Diabetic peripheral neuropathy (DPN) is one of the most common complications of diabetes, but the molecular mechanisms of DPN are still unclear. To investigate the role of miR-221 in DPN and the related molecular mechanisms. Streptozotocin (STZ) was used to establish an in vivo DPN model. An in vitro DPN model was established using high glucose-induced SH-SY5Y cells. The pain condition of rats was measured by evaluating the 50% paw withdrawal threshold (PWT) and paw withdrawal latency (PWL). Serum exosomes were extracted and identified. Expression of miR-221 in serum exosomes and serum SOCS3 expression were determined using reverse-transcription quantitative polymerase chain reaction (RT-qPCR). Western blotting was used to measure the protein levels of SOCS3, bradykinin (BK) and prostaglandin E2 (PEG2). The dual luciferase reporter assay was performed to confirm SOCS3 3'-UTR as a target of miR-221. The serum or cell supernatant levels of PEG2, BK, interleukin (IL)-6, IL-1β, and tumor necrosis factor alpha (TNF-α) were measured using enzyme-linked immunosorbent assay (ELISA). Induction of the lenti-miR-221 inhibitor significantly decreased the expression of miR-221 in DPN rats. Both 50% PWT and PWL values were markedly decreased in DPN rats. When miR-221 was inhibited, the 50% PWT and PWL values were both significantly increased.

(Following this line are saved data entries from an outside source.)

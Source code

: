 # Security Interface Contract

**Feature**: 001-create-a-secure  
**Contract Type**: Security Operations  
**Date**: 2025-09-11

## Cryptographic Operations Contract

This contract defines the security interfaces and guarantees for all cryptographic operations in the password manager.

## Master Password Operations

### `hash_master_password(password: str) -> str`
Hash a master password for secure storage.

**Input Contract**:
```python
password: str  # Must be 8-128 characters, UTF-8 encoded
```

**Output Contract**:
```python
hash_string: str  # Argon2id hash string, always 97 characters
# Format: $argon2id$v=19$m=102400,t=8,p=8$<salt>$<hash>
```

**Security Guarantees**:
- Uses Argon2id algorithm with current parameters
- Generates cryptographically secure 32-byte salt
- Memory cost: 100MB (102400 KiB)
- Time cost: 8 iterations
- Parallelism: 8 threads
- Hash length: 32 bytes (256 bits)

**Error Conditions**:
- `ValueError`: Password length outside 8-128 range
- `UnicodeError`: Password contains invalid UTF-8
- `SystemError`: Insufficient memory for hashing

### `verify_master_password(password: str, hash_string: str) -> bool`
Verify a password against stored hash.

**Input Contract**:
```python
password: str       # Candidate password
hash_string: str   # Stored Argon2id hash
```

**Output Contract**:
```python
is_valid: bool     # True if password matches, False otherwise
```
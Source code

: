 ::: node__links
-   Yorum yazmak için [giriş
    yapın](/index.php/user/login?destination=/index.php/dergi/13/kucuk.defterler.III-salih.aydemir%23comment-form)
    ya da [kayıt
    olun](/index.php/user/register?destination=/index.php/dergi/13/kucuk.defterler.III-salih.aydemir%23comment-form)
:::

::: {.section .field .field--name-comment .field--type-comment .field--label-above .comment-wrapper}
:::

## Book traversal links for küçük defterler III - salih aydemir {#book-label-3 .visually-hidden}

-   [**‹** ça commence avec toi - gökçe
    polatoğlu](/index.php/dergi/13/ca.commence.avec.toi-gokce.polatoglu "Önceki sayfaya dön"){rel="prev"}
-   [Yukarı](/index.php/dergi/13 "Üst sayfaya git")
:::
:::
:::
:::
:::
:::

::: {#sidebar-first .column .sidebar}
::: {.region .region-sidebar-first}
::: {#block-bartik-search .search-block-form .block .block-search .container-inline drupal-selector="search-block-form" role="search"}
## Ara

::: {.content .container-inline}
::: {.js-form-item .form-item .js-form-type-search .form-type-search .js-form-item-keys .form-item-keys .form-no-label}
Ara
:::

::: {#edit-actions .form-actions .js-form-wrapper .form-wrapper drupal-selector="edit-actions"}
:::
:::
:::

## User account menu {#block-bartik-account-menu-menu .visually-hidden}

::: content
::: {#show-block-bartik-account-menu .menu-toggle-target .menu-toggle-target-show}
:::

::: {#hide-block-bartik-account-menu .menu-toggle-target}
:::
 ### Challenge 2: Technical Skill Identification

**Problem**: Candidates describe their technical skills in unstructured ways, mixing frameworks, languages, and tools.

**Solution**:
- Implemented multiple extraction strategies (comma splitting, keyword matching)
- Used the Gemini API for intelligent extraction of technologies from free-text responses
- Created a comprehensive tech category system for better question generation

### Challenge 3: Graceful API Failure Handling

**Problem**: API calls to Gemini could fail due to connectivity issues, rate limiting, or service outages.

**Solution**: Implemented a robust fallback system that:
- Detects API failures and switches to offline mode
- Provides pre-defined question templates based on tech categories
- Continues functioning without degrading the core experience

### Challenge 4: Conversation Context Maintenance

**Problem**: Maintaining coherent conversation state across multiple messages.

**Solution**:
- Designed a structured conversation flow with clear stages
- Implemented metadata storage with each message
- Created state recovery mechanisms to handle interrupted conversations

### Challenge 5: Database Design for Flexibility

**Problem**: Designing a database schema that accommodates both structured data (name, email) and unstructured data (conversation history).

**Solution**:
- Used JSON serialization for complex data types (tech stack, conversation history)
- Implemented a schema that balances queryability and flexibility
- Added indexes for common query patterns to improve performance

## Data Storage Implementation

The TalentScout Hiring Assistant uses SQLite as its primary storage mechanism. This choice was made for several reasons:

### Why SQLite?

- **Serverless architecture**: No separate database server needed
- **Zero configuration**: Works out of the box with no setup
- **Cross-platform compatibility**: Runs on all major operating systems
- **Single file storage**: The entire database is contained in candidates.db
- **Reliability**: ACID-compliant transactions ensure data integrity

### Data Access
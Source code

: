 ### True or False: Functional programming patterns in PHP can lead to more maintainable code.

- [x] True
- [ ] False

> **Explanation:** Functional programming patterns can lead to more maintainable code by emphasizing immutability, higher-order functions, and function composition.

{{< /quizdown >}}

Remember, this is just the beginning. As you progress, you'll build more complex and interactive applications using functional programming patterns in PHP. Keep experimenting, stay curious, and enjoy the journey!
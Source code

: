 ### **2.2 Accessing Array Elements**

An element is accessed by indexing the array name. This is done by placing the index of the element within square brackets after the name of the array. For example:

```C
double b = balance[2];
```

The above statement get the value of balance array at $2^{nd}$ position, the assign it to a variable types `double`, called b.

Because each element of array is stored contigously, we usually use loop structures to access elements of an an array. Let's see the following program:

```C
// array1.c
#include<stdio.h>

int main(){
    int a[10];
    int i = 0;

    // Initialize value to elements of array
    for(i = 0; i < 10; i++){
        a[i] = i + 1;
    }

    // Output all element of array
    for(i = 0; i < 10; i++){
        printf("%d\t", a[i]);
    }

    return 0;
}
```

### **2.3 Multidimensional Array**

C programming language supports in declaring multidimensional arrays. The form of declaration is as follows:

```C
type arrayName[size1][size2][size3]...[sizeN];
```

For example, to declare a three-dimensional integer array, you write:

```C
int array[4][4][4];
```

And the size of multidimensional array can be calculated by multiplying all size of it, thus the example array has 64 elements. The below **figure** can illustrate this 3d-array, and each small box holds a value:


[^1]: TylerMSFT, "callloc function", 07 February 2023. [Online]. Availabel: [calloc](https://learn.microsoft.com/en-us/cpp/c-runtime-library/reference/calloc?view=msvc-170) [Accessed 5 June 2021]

Knockdown of miR-221 significantly increased the expression of SOCS3 and decreased the expression of NF-κB. Furthermore, knockdown of miR-221 remarkably decreased the expression of PEG2, BK, IL-6, IL-1β, and TNF-α in both STZ-treated DPN rats and high glucose-induced SH-SY5Y cells, which was reversed by inhibition of SOCS3. The dual luciferase reporter assay showed that miR-221 directly targeted and negatively regulated SOCS3. Inhibition of miR-221 can reduce pain and decrease expression of inflammatory factors through targeting SOCS3 in DPN.